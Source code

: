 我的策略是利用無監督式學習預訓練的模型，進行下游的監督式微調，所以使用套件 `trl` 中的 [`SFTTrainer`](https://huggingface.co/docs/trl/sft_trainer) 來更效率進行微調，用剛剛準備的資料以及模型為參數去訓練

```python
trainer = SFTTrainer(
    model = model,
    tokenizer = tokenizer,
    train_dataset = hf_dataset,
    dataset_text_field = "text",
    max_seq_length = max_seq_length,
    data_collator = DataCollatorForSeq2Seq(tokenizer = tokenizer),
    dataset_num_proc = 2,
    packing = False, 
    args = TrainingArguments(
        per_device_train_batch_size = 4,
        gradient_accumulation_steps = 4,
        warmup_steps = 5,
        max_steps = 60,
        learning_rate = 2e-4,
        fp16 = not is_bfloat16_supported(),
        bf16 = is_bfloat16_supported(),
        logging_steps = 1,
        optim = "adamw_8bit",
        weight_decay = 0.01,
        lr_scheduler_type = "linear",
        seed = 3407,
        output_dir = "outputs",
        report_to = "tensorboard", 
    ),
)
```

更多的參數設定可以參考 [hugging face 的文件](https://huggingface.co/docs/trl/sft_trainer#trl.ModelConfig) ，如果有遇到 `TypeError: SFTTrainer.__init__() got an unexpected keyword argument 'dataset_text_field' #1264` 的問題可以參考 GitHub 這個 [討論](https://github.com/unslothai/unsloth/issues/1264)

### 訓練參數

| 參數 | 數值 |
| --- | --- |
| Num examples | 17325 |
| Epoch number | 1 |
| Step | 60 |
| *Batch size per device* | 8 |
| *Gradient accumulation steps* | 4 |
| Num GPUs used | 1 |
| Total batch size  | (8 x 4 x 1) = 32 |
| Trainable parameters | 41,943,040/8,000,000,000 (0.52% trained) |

++++++++

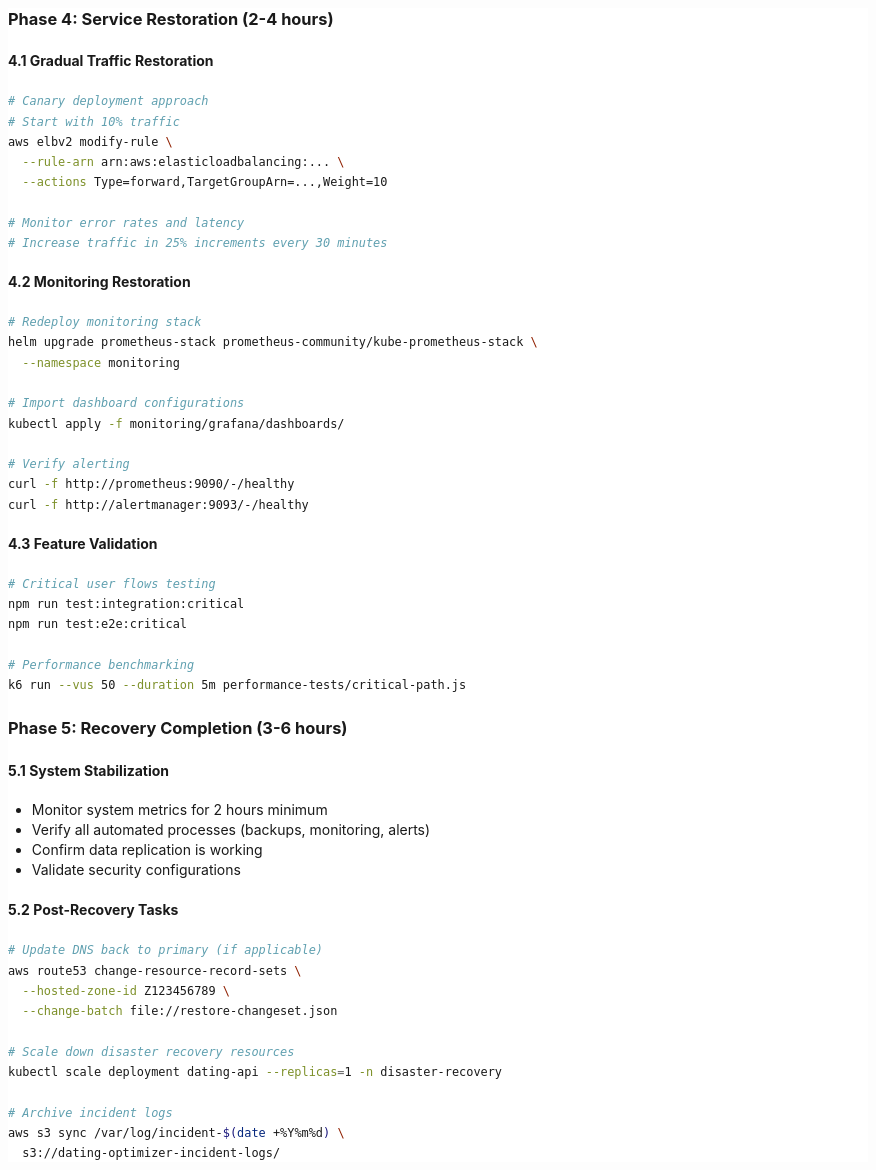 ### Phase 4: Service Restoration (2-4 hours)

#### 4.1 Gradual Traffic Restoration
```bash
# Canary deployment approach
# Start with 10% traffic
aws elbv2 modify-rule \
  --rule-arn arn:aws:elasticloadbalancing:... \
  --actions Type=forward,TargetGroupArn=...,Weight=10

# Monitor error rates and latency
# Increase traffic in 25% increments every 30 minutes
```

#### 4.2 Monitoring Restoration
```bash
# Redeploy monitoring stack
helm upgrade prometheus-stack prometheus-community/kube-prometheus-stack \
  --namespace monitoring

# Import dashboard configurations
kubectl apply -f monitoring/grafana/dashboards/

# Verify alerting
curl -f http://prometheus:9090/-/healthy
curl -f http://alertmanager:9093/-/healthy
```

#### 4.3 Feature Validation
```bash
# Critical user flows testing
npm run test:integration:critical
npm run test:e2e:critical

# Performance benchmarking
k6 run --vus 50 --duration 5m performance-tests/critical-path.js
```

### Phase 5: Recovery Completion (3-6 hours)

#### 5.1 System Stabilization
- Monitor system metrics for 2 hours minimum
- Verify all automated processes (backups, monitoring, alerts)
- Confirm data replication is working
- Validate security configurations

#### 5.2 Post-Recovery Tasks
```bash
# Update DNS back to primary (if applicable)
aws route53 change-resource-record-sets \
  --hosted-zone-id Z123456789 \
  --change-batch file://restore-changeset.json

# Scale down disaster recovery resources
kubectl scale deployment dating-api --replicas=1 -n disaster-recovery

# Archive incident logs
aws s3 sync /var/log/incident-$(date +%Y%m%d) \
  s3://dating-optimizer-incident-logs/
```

++++++++

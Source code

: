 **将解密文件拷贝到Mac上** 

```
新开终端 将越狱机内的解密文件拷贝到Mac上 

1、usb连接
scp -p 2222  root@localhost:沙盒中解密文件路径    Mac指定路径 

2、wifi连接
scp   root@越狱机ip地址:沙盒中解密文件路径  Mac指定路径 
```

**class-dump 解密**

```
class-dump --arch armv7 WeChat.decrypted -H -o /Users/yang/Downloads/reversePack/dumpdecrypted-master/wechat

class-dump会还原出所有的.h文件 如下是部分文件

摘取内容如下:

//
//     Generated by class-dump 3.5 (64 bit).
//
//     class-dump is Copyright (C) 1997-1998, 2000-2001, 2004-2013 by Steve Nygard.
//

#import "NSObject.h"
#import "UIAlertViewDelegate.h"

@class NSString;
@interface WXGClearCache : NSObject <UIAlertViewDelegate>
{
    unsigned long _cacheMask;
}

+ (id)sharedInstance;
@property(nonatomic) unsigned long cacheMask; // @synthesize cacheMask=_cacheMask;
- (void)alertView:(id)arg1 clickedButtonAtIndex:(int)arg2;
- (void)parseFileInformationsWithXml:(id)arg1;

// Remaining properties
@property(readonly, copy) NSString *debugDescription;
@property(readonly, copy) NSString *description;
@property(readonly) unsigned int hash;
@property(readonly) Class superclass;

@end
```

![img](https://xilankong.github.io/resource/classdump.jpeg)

++++++++

§ EXERCISE DESCRIPTION: Search the entries for the word "curl" and pick out every line that holds it.

§ RESPONSE:
curl -f http://prometheus:9090/-/healthy
curl -f http://alertmanager:9093/-/healthy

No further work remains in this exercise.